Von Christian Schacherreiter, 18. Jänner 2021, 00:04 Uhr
Gabriele Kögl
Gabriele Kögl Bild: Feuersänger

"Gipskind": Gabriele Kögl schreibt über das Aufwachsen in einem steirischen Dorf.

Kindheit und Jugend in der Provinz der Fünfziger- und Sechzigerjahre – Seltenheitswert hat dieses Sujet in der österreichischen Literatur nicht. Von Elfriede Jelinek bis Josef Winkler reicht die Autorenliste für heimatkritische Bücher, in die sich jetzt auch Gabriele Kögl mit "Gipskind" eingeschrieben hat.

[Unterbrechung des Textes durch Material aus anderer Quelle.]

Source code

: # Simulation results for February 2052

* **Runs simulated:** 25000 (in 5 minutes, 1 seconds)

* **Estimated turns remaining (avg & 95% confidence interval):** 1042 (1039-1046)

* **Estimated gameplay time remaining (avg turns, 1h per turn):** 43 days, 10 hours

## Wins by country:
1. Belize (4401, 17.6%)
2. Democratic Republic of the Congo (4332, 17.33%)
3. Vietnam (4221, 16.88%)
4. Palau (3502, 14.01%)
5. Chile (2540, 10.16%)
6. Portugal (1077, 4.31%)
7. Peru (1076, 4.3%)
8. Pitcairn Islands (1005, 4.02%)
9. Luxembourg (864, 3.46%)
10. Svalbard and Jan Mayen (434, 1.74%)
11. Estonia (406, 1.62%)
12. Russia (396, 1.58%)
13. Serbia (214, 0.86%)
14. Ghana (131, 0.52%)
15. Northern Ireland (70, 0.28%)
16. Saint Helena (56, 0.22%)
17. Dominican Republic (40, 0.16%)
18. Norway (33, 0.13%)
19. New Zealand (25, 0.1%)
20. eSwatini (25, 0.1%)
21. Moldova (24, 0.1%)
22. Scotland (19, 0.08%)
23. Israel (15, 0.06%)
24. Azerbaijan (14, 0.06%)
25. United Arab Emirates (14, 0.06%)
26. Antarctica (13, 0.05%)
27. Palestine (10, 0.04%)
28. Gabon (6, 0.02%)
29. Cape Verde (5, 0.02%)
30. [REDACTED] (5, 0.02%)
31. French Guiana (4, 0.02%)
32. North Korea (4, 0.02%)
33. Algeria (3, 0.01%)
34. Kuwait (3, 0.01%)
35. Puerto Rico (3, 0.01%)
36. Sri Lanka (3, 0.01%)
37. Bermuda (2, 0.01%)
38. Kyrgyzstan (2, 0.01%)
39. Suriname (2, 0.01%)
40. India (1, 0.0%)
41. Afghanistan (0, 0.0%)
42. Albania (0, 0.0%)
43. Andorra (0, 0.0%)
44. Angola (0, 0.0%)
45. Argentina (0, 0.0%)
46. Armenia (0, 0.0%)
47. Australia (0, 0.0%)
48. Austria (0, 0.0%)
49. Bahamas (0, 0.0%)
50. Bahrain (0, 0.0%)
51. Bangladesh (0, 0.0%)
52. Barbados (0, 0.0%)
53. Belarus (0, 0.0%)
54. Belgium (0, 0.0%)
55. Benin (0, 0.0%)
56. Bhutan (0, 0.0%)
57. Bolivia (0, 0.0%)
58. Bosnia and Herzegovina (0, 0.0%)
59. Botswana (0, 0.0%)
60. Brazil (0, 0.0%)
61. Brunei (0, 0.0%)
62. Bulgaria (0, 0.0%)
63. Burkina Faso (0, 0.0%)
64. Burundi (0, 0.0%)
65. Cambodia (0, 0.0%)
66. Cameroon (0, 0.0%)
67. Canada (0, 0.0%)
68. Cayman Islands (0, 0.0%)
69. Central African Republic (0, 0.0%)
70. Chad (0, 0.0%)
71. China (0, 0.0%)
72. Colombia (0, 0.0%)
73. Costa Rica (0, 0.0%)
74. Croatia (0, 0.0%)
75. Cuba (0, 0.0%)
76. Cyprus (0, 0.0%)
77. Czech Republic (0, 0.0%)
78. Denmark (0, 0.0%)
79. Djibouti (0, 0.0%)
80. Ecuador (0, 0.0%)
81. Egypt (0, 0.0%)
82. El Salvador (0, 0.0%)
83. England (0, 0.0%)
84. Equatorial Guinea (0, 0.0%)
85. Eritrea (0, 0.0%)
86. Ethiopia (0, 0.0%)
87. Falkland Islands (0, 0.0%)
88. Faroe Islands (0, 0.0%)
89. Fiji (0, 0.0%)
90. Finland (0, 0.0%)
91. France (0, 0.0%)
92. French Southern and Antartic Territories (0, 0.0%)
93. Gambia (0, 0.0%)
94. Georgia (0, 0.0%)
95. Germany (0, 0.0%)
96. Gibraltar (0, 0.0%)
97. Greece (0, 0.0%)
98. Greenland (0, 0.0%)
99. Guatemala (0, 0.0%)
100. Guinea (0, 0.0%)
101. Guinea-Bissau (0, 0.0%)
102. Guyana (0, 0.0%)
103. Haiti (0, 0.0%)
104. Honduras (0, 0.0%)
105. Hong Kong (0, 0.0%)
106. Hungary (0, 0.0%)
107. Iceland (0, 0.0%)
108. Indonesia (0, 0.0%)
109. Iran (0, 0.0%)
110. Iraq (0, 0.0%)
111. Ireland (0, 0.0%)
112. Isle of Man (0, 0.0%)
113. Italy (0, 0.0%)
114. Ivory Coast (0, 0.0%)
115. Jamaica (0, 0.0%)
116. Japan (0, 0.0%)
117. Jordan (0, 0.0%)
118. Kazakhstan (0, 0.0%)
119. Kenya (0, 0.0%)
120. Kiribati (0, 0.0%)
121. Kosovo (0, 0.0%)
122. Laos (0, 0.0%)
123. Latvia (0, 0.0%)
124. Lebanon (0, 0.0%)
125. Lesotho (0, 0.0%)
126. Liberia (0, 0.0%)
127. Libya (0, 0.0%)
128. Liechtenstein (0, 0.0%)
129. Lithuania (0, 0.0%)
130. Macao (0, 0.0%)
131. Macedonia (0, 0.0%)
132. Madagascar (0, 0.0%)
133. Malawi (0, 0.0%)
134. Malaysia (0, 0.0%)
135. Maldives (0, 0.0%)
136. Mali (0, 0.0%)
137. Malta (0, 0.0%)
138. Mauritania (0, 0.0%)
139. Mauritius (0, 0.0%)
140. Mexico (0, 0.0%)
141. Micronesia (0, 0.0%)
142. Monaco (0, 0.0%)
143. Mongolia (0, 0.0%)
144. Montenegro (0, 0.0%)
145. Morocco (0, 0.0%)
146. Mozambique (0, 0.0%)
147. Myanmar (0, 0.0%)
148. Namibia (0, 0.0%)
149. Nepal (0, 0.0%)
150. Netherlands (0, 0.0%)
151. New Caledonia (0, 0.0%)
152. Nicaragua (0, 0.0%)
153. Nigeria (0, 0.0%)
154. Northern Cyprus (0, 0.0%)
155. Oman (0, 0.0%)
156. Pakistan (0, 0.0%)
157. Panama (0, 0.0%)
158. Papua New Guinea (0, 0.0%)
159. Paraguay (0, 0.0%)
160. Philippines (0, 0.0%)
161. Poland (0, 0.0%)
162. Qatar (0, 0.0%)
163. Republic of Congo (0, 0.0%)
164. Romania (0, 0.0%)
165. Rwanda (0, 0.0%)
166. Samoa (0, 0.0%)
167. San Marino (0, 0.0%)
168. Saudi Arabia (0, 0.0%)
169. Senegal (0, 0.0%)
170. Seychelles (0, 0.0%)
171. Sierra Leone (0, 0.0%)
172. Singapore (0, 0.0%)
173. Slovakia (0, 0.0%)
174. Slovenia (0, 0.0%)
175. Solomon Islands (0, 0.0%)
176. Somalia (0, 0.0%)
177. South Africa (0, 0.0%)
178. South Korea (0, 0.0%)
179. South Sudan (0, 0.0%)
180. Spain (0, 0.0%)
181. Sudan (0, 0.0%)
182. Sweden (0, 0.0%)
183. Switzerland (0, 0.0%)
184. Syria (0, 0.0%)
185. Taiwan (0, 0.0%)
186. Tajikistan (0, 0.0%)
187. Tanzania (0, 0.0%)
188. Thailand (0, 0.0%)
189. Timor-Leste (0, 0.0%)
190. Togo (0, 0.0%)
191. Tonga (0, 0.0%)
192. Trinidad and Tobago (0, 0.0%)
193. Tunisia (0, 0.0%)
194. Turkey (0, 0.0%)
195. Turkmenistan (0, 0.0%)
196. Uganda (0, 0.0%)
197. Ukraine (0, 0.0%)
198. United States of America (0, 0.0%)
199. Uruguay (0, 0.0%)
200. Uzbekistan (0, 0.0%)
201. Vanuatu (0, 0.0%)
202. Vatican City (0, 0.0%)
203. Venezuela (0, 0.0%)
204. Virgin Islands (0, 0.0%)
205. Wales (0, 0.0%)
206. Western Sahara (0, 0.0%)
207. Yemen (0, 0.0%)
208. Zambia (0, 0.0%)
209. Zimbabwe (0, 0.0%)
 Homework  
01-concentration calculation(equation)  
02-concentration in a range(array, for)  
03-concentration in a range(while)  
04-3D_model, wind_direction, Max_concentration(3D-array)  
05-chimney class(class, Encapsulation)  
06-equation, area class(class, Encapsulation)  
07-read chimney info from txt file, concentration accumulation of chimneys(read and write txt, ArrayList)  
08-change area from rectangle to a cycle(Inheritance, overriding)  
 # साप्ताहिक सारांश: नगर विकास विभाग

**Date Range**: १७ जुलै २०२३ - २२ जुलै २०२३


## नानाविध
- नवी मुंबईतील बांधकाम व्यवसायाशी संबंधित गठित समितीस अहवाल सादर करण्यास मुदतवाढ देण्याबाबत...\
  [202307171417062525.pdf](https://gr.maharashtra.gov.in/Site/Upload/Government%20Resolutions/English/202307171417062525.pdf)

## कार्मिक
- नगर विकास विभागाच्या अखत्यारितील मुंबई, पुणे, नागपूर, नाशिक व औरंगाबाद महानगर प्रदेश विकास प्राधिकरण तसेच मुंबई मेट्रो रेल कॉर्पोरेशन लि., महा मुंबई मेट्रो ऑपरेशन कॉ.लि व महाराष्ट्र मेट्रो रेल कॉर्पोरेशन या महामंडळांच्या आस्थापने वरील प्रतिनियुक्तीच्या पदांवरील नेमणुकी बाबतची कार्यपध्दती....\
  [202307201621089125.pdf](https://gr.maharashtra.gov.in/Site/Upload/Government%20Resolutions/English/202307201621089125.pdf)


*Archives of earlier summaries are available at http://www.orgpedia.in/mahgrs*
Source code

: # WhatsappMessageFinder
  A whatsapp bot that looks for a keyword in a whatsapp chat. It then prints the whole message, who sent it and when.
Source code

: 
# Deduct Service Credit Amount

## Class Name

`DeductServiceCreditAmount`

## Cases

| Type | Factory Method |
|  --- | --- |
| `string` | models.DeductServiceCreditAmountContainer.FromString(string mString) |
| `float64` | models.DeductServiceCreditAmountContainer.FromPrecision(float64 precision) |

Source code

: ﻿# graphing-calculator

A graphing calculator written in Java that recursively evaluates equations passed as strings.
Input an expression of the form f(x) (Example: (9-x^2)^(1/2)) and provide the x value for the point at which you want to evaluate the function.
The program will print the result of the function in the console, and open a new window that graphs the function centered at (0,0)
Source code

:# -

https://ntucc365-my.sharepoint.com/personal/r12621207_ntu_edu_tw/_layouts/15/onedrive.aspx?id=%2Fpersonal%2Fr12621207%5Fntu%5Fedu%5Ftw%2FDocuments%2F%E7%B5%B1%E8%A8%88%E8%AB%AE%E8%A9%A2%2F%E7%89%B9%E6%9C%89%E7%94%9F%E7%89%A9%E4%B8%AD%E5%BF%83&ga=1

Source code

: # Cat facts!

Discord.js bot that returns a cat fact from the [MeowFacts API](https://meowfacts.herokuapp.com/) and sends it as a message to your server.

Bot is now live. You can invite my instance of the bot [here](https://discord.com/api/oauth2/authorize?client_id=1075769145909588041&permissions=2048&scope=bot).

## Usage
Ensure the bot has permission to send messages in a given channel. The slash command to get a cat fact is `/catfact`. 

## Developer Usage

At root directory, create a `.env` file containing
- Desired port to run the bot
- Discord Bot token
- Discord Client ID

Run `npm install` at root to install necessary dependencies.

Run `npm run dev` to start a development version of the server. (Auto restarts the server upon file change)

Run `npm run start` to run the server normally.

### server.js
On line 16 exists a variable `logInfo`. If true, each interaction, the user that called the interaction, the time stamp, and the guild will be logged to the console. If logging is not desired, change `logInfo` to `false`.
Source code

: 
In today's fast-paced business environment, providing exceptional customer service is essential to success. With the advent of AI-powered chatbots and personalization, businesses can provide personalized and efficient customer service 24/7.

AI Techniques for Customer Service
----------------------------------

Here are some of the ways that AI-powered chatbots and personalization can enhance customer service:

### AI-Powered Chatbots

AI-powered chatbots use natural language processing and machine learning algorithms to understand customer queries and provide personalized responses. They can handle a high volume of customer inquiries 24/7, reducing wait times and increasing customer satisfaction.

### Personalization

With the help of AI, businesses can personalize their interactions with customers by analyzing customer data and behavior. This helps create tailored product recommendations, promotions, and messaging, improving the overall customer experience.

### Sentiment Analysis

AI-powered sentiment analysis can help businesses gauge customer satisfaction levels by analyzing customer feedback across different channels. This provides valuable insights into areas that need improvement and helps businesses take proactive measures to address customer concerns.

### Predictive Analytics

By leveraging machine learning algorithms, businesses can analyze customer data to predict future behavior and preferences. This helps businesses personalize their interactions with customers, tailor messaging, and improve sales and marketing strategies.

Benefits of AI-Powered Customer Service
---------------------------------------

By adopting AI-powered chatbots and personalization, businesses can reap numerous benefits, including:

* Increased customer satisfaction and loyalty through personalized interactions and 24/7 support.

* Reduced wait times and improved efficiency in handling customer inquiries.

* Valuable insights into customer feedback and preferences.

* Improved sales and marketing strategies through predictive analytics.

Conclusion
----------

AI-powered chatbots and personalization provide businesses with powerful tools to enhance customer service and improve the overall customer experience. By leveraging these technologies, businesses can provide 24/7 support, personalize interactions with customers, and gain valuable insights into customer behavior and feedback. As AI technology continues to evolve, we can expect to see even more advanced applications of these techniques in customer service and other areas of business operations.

Der Titel verweist auf ein traumatisches Kindheitserlebnis der Hauptfigur. Wegen einer nicht erkannten Luxation wird dem Mädchen ein längerer Krankenhausaufenthalt ohne Bezugspersonen zugemutet und es muss eine Gipshose tragen. Die Hauptfigur Andrea wächst, so wie die Autorin selbst, in einem weststeirischen Dorf auf. Andreas Umfeld agiert, sieht man von der warmherzigen Großmutter ab, im charakterlichen Planquadrat von Dummheit, Bosheit, Gewalt und Sprachverrohung. Der Umgang mit Sexualität ist teils zotig, teils verklemmt, teils brutal. Nun sollen die sozialen Defizite des bäuerlichen Lebens in den Nachkriegsjahrzehnten keineswegs beschönigt werden. Dennoch ist Kögls Figurenzeichnung bisweilen von holzschnittartiger Finsternis. Aber Andrea, immer "die Kleine" genannt, leistet großen Widerstand. Sie gehört schon zur Pippi-Langstrumpf-Generation, die durch Dr. Sommer ("Bravo") aufgeklärt wird und Konstantin Weckers pathetische Befreit-euch-Appelle aufsaugt.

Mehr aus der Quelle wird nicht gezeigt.